Rock is dead, or so they say: bands don’t top the charts or chart cultural trends any more; guitar is no longer the central focus of pop music. The reasons for this are myriad: the rise of hip-hop over the past 40 years has supplanted rock as the primary musical revolution, which in itself is slowly being supplanted by electronic music. The realities of the music industry and broader economy make it more difficult to support a group of musicians; it is much less expensive and easier to focus on one single person making music. Focus has shifted to producers and bedroom musicians, crafting every sound themselves in a home studio. These sonic morsels can be delivered directly to fans online, skipping the traditional need for label distribution. 
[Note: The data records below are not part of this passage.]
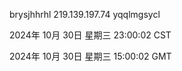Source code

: brysjhhrhl 219.139.197.74 yqqlmgsycl

2024年 10月 30日 星期三 23:00:02 CST

2024年 10月 30日 星期三 15:00:02 GMT

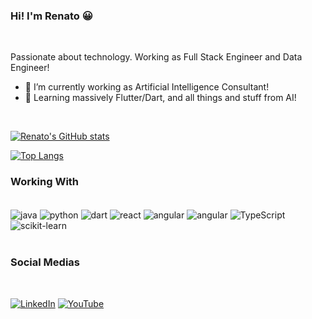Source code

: ### Hi! I'm Renato 😀
<br/>

Passionate about technology. Working as Full Stack Engineer and Data Engineer!

- 🔭 I’m currently working as Artificial Intelligence Consultant!
- 🌱 Learning massively Flutter/Dart, and all things and stuff from AI!

<br/>

[![Renato's GitHub stats](https://github-readme-stats.vercel.app/api?username=RenatoOAAguiar&show_icons=true&theme=radical)](https://github.com/anuraghazra/github-readme-stats)

[![Top Langs](https://github-readme-stats.vercel.app/api/top-langs/?username=RenatoOAAguiar&layout=compact)](https://github.com/anuraghazra/github-readme-stats)

### **Working With**

<div style="display: inline_block">
    <br/>
    <img align="center" alt="java" src="https://img.shields.io/badge/Java-ED8B00?style=for-the-badge&logo=openjdk&logoColor=white">
    <img align="center" alt="python" src="https://img.shields.io/badge/Python-14354C?style=for-the-badge&logo=python&logoColor=white">
    <img align="center" alt="dart" src="https://img.shields.io/badge/Dart-0175C2?style=for-the-badge&logo=dart&logoColor=white">
    <img align="center" alt="react" src="https://img.shields.io/badge/React-20232A?style=for-the-badge&logo=react&logoColor=61DAFB">
    <img align="center" alt="angular" src="https://img.shields.io/badge/Angular-DD0031?style=for-the-badge&logo=angular&logoColor=white">
    <img align="center" alt="angular" src="https://img.shields.io/badge/Flutter-02569B?style=for-the-badge&logo=flutter&logoColor=white">
    <img align="center" src="https://img.shields.io/badge/TypeScript-007ACC?style=for-the-badge&logo=typescript&logoColor=white" alt="TypeScript" />
    <img align="center" src="https://img.shields.io/badge/scikit--learn-F7931E?style=for-the-badge&logo=scikit-learn&logoColor=white" alt="scikit-learn" />
    
</div>
<br/>

### **Social Medias**
<br/>

[![LinkedIn](https://img.shields.io/badge/LinkedIn-0077B5?style=for-the-badge&logo=linkedin&logoColor=white)](https://www.linkedin.com/in/renato-oliveira-alves-aguiar-776ba551/)
[![YouTube](https://img.shields.io/badge/YouTube-FF0000?style=for-the-badge&logo=youtube&logoColor=white)](https://www.youtube.com/channel/UC_ObK3En_-Bo13siOiMUUoQ)

<br/>




<!--
https://emojipedia.org/grinning-face/
**RenatoOAAguiar/RenatoOAAguiar** is a ✨ _special_ ✨ repository because its `README.md` (this file) appears on your GitHub profile.

Here are some ideas to get you started:

- 🔭 I’m currently working on ...
- 🌱 I’m currently learning ...
- 👯 I’m looking to collaborate on ...
- 🤔 I’m looking for help with ...
- 💬 Ask me about ...
- 📫 How to reach me: ...
- 😄 Pronouns: ...
- ⚡ Fun fact: ...
-->
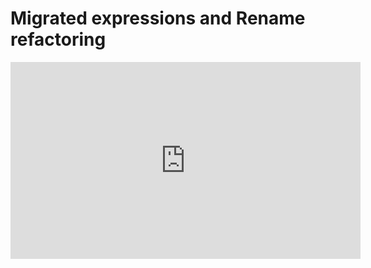 ﻿# Migrated expressions and Rename refactoring

 
 <iframe width="560" height="315" src="https://www.youtube.com/embed/yhZ4oeTb0rY?list=PL1DEQjXG2xnK0hrpTQpa2p8ZvEMPsvh7n" frameborder="0" allowfullscreen></iframe>
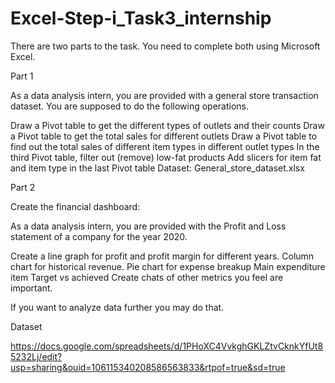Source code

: # Excel-Step-i_Task3_internship

There are two parts to the task. You need to complete both using Microsoft Excel.

Part 1

As a data analysis intern, you are provided with a general store transaction dataset. You are supposed to do the following operations.

Draw a Pivot table to get the different types of outlets and their counts
Draw a Pivot table to get the total sales for different outlets
Draw a Pivot table to find out the total sales of different item types in different outlet types
In the third Pivot table, filter out (remove) low-fat products 
Add slicers for item fat and item type in the last Pivot table
Dataset: General_store_dataset.xlsx

Part 2

Create the financial dashboard:

As a data analysis intern, you are provided with the Profit and Loss statement of a company for the year 2020.

Create a line graph for profit and profit margin for different years.
Column chart for historical revenue. 
Pie chart for expense breakup
Main expenditure item Target vs achieved
Create chats of other metrics you feel are important.

If you want to analyze data further you may do that.

Dataset 

https://docs.google.com/spreadsheets/d/1PHoXC4VvkghGKLZtvCknkYfUt85232Lj/edit?usp=sharing&ouid=106115340208586563833&rtpof=true&sd=true
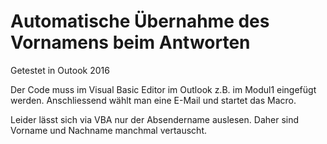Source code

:# Automatische Übernahme des Vornamens beim Antworten

Getestet in Outook 2016

Der Code muss im Visual Basic Editor im Outlook z.B. im Modul1 eingefügt werden. Anschliessend wählt man eine E-Mail und startet das Macro.

Leider lässt sich via VBA nur der Absendername auslesen. Daher sind Vorname und Nachname manchmal vertauscht.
Rock is, of course, very much NOT dead. (And long may it live!) It is just not front and center, which is perfectly alright. In fact, the entire music community has become more fragmented. If you are not a giant common denominator pop star like Lady Gaga, you are not going to be sitting atop the mainstream. The internet has allowed people to find the music that they want to listen to without the radio or mainstream media, which has contributed to the lack of monoculture within music. Everyone is part of their own scene, not connected to a geographical place but distributed across the world via the World Wide Web wherever sympathetic ears reside.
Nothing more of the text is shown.